Abstract:Selfie-based biometrics has great potential for a wide range of applications from marketing to higher security environments like online banking. This is now especially relevant since e.g. periocular verification is contactless, and thereby safe to use in pandemics such as COVID-19. However, selfie-based biometrics faces some challenges since there is limited control over the data acquisition conditions. Therefore, super-resolution has to be used to increase the quality of the captured images. Most of the state of the art super-resolution methods use deep networks with large filters, thereby needing to train and store a correspondingly large number of parameters, and making their use difficult for mobile devices commonly used for selfie-based.

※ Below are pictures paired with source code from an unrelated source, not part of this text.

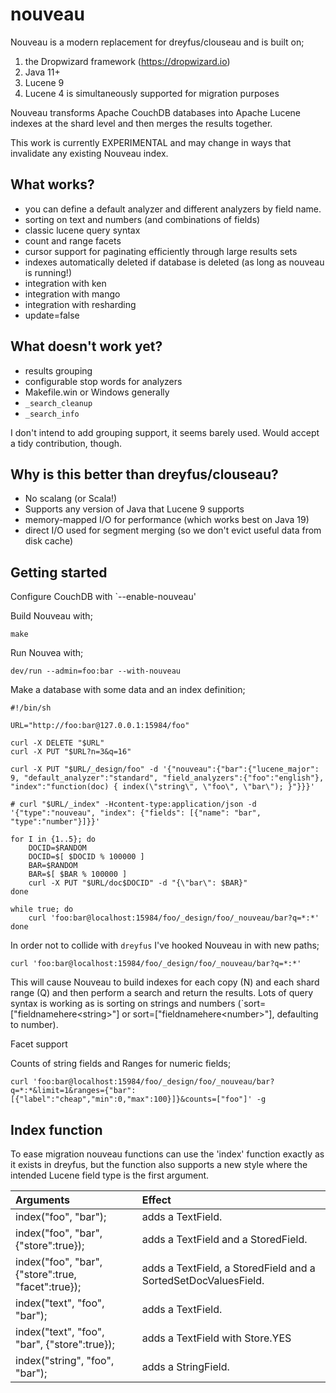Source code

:# nouveau

Nouveau is a modern replacement for dreyfus/clouseau and is built on;

1) the Dropwizard framework (https://dropwizard.io)
2) Java 11+
3) Lucene 9
4) Lucene 4 is simultaneously supported for migration purposes

Nouveau transforms Apache CouchDB databases into Apache Lucene indexes at the shard level and then merges the results together.

This work is currently EXPERIMENTAL and may change in ways that invalidate any existing Nouveau index.

## What works?

* you can define a default analyzer and different analyzers by field name.
* sorting on text and numbers (and combinations of fields)
* classic lucene query syntax
* count and range facets
* cursor support for paginating efficiently through large results sets
* indexes automatically deleted if database is deleted (as long as nouveau is running!)
* integration with ken
* integration with mango
* integration with resharding
* update=false

## What doesn't work yet?

* results grouping
* configurable stop words for analyzers
* Makefile.win or Windows generally
* `_search_cleanup`
* `_search_info`

I don't intend to add grouping support, it seems barely used. Would accept a tidy contribution, though.

## Why is this better than dreyfus/clouseau?

* No scalang (or Scala!)
* Supports any version of Java that Lucene 9 supports
* memory-mapped I/O for performance (which works best on Java 19)
* direct I/O used for segment merging (so we don't evict useful data from disk cache)

## Getting started

Configure CouchDB with `--enable-nouveau'

Build Nouveau with;

`make`

Run Nouvea with;

`dev/run --admin=foo:bar --with-nouveau`

Make a database with some data and an index definition;

```
#!/bin/sh

URL="http://foo:bar@127.0.0.1:15984/foo"

curl -X DELETE "$URL"
curl -X PUT "$URL?n=3&q=16"

curl -X PUT "$URL/_design/foo" -d '{"nouveau":{"bar":{"lucene_major": 9, "default_analyzer":"standard", "field_analyzers":{"foo":"english"}, "index":"function(doc) { index(\"string\", \"foo\", \"bar\"); }"}}}'

# curl "$URL/_index" -Hcontent-type:application/json -d '{"type":"nouveau", "index": {"fields": [{"name": "bar", "type":"number"}]}}'

for I in {1..5}; do
    DOCID=$RANDOM
    DOCID=$[ $DOCID % 100000 ]
    BAR=$RANDOM
    BAR=$[ $BAR % 100000 ]
    curl -X PUT "$URL/doc$DOCID" -d "{\"bar\": $BAR}"
done

while true; do
    curl 'foo:bar@localhost:15984/foo/_design/foo/_nouveau/bar?q=*:*'
done
```

In order not to collide with `dreyfus` I've hooked Nouveau in with new paths;

`curl 'foo:bar@localhost:15984/foo/_design/foo/_nouveau/bar?q=*:*'`

This will cause Nouveau to build indexes for each copy (N) and each
shard range (Q) and then perform a search and return the results. Lots
of query syntax is working as is sorting on strings and numbers
(`sort=["fieldnamehere&lt;string&gt;"] or sort=["fieldnamehere&lt;number&gt;"],
defaulting to number).

Facet support

Counts of string fields and Ranges for numeric fields;

```
curl 'foo:bar@localhost:15984/foo/_design/foo/_nouveau/bar?q=*:*&limit=1&ranges={"bar":[{"label":"cheap","min":0,"max":100}]}&counts=["foo"]' -g
```

## Index function

To ease migration nouveau functions can use the 'index' function exactly as it exists in dreyfus, but the function also supports a new style where
the intended Lucene field type is the first argument.

| Arguments                                          | Effect
| :------------------------------------------------- | :-----
| index("foo", "bar");                               | adds a TextField.
| index("foo", "bar", {"store":true});               | adds a TextField and a StoredField.
| index("foo", "bar", {"store":true, "facet":true}); | adds a TextField, a StoredField and a SortedSetDocValuesField.
| index("text", "foo", "bar");                       | adds a TextField.
| index("text", "foo", "bar", {"store":true});       | adds a TextField with Store.YES
| index("string", "foo", "bar");                     | adds a StringField.
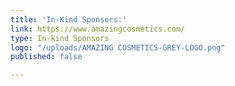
 ```yaml
---
title: 'In-Kind Sponsors:'
link: https://www.amazingcosmetics.com/
type: In-kind Sponsors
logo: "/uploads/AMAZING COSMETICS-GREY-LOGO.png"
published: false

---
```

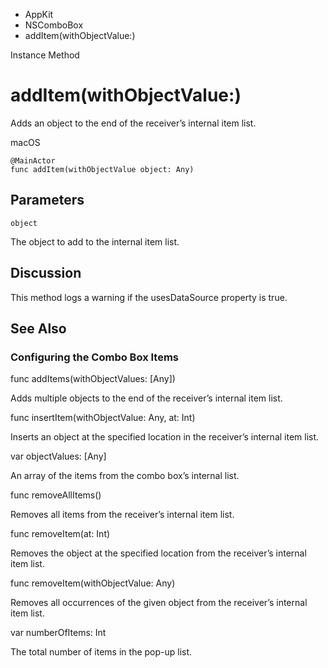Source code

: 

- AppKit
- NSComboBox
-  addItem(withObjectValue:) 

Instance Method

# addItem(withObjectValue:)

Adds an object to the end of the receiver’s internal item list.

macOS

``` source
@MainActor
func addItem(withObjectValue object: Any)
```

## Parameters 

`object`  

The object to add to the internal item list.

## Discussion

This method logs a warning if the usesDataSource property is true.

## See Also

### Configuring the Combo Box Items

func addItems(withObjectValues: [Any])

Adds multiple objects to the end of the receiver’s internal item list.

func insertItem(withObjectValue: Any, at: Int)

Inserts an object at the specified location in the receiver’s internal item list.

var objectValues: [Any]

An array of the items from the combo box’s internal list.

func removeAllItems()

Removes all items from the receiver’s internal item list.

func removeItem(at: Int)

Removes the object at the specified location from the receiver’s internal item list.

func removeItem(withObjectValue: Any)

Removes all occurrences of the given object from the receiver’s internal item list.

var numberOfItems: Int

The total number of items in the pop-up list.

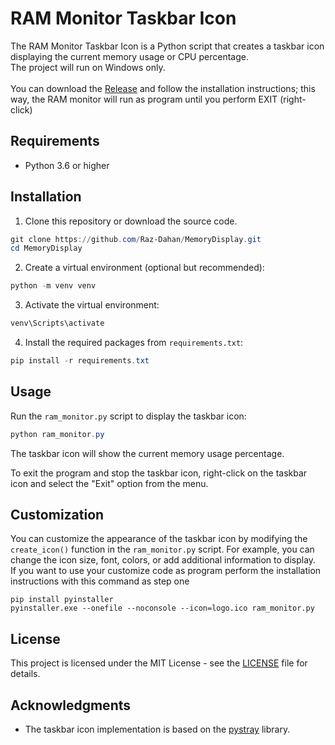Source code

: # RAM Monitor Taskbar Icon

The RAM Monitor Taskbar Icon is a Python script that creates a taskbar icon displaying the current memory usage or CPU percentage. <br />
The project will run on Windows only. <br />
<br />
You can download the [Release](https://github.com/Raz-Dahan/MemoryDisplay/releases/latest) and follow the installation instructions; this way, the RAM monitor will run as program until you perform EXIT (right-click)

## Requirements

- Python 3.6 or higher

## Installation

1. Clone this repository or download the source code.

```powershell
git clone https://github.com/Raz-Dahan/MemoryDisplay.git
cd MemoryDisplay
```

2. Create a virtual environment (optional but recommended):

```powershell
python -m venv venv
```

3. Activate the virtual environment:

```powershell
venv\Scripts\activate
```

4. Install the required packages from `requirements.txt`:

```powershell
pip install -r requirements.txt
```

## Usage

Run the `ram_monitor.py` script to display the taskbar icon:

```powershell
python ram_monitor.py
```

The taskbar icon will show the current memory usage percentage.

To exit the program and stop the taskbar icon, right-click on the taskbar icon and select the "Exit" option from the menu.

## Customization

You can customize the appearance of the taskbar icon by modifying the `create_icon()` function in the `ram_monitor.py` script. For example, you can change the icon size, font, colors, or add additional information to display. <br />
If you want to use your customize code as program perform the installation instructions with this command as step one
```
pip install pyinstaller
pyinstaller.exe --onefile --noconsole --icon=logo.ico ram_monitor.py
``` 

## License

This project is licensed under the MIT License - see the [LICENSE](LICENSE) file for details.

## Acknowledgments

- The taskbar icon implementation is based on the [pystray](https://github.com/moses-palmer/pystray) library.

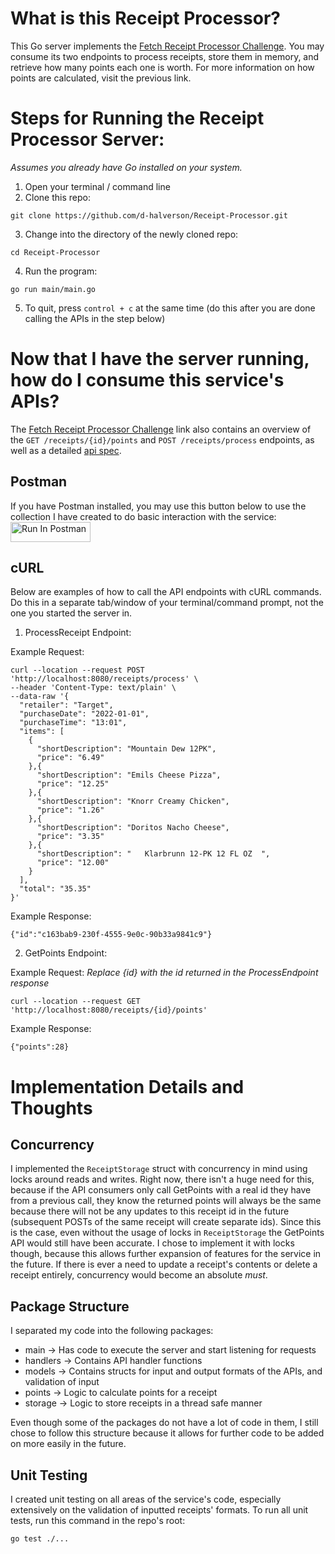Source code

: # What is this Receipt Processor?
This Go server implements the [Fetch Receipt Processor Challenge](https://github.com/fetch-rewards/receipt-processor-challenge). You may consume its two endpoints to process receipts, store them in memory, and retrieve how many points each one is worth. For more information on how points are calculated, visit the previous link.

# Steps for Running the Receipt Processor Server:
*Assumes you already have Go installed on your system.*
1. Open your terminal / command line
2. Clone this repo:
```
git clone https://github.com/d-halverson/Receipt-Processor.git
```
3. Change into the directory of the newly cloned repo:
```
cd Receipt-Processor
```
4. Run the program:
```
go run main/main.go
```
5. To quit, press `control + c` at the same time (do this after you are done calling the APIs in the step below)

# Now that I have the server running, how do I consume this service's APIs?
The [Fetch Receipt Processor Challenge](https://github.com/fetch-rewards/receipt-processor-challenge) link also contains an overview of the `GET /receipts/{id}/points` and `POST /receipts/process` endpoints, as well as a detailed [api spec](https://github.com/fetch-rewards/receipt-processor-challenge/blob/main/api.yml).

## Postman
If you have Postman installed, you may use this button below to use the collection I have created to do basic interaction with the service:
[<img src="https://run.pstmn.io/button.svg" alt="Run In Postman" style="width: 128px; height: 32px;">](https://god.gw.postman.com/run-collection/13928979-6f22523b-9509-4503-b99f-f0ce192a3c22?action=collection%2Ffork&source=rip_markdown&collection-url=entityId%3D13928979-6f22523b-9509-4503-b99f-f0ce192a3c22%26entityType%3Dcollection%26workspaceId%3D64452a18-21f5-46d9-a5de-751bdc34fe83)

## cURL
Below are examples of how to call the API endpoints with cURL commands. Do this in a separate tab/window of your terminal/command prompt, not the one you started the server in.
1. ProcessReceipt Endpoint:

Example Request:
```
curl --location --request POST 'http://localhost:8080/receipts/process' \
--header 'Content-Type: text/plain' \
--data-raw '{
  "retailer": "Target",
  "purchaseDate": "2022-01-01",
  "purchaseTime": "13:01",
  "items": [
    {
      "shortDescription": "Mountain Dew 12PK",
      "price": "6.49"
    },{
      "shortDescription": "Emils Cheese Pizza",
      "price": "12.25"
    },{
      "shortDescription": "Knorr Creamy Chicken",
      "price": "1.26"
    },{
      "shortDescription": "Doritos Nacho Cheese",
      "price": "3.35"
    },{
      "shortDescription": "   Klarbrunn 12-PK 12 FL OZ  ",
      "price": "12.00"
    }
  ],
  "total": "35.35"
}'
```
Example Response:
```
{"id":"c163bab9-230f-4555-9e0c-90b33a9841c9"}
```
2. GetPoints Endpoint:

Example Request:
*Replace {id} with the id returned in the ProcessEndpoint response*
```
curl --location --request GET 'http://localhost:8080/receipts/{id}/points'
```
Example Response:
```
{"points":28}
```

# Implementation Details and Thoughts
## Concurrency
I implemented the `ReceiptStorage` struct with concurrency in mind using locks around reads and writes. Right now, there isn't a huge need for this, because if the API consumers only call GetPoints with a real id they have from a previous call, they know the returned points will always be the same because there will not be any updates to this receipt id in the future (subsequent POSTs of the same receipt will create separate ids). Since this is the case, even without the usage of locks in `ReceiptStorage` the GetPoints API would still have been accurate. I chose to implement it with locks though, because this allows further expansion of features for the service in the future. If there is ever a need to update a receipt's contents or delete a receipt entirely, concurrency would become an absolute _must_.

## Package Structure
I separated my code into the following packages:
- main -> Has code to execute the server and start listening for requests
- handlers -> Contains API handler functions
- models -> Contains structs for input and output formats of the APIs, and validation of input
- points -> Logic to calculate points for a receipt
- storage -> Logic to store receipts in a thread safe manner

Even though some of the packages do not have a lot of code in them, I still chose to follow this structure because it allows for further code to be added on more easily in the future.

## Unit Testing
I created unit testing on all areas of the service's code, especially extensively on the validation of inputted receipts' formats. To run all unit tests, run this command in the repo's root:
```
go test ./...
```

In order to achieve an efficient super-resolution method, we propose an Efficient Single Image Super-Resolution (ESISR) algorithm, which takes into account a trade-off between the efficiency of the deep neural network and the size of its filters. To that end, the method implements a novel loss function based on the Sharpness metric. This metric turns out to be more suitable for increasing the quality of the eye images. Our method drastically reduces the number of parameters when compared with Deep CNNs with Skip Connection and Network (DCSCN): from 2,170,142 to 28,654 parameters when the image size is increased by a factor of x3. Furthermore, the proposed method keeps the sharp quality of the images, which is highly relevant for biometric recognition purposes. The results on remote verification systems with raw images reached an Equal Error Rate (EER) of 8.7% for FaceNet and 10.05% for VGGFace. Where embedding vectors were used from periocular images the best results reached an EER of 8.9% (x3) for FaceNet and 9.90% (x4) for VGGFace.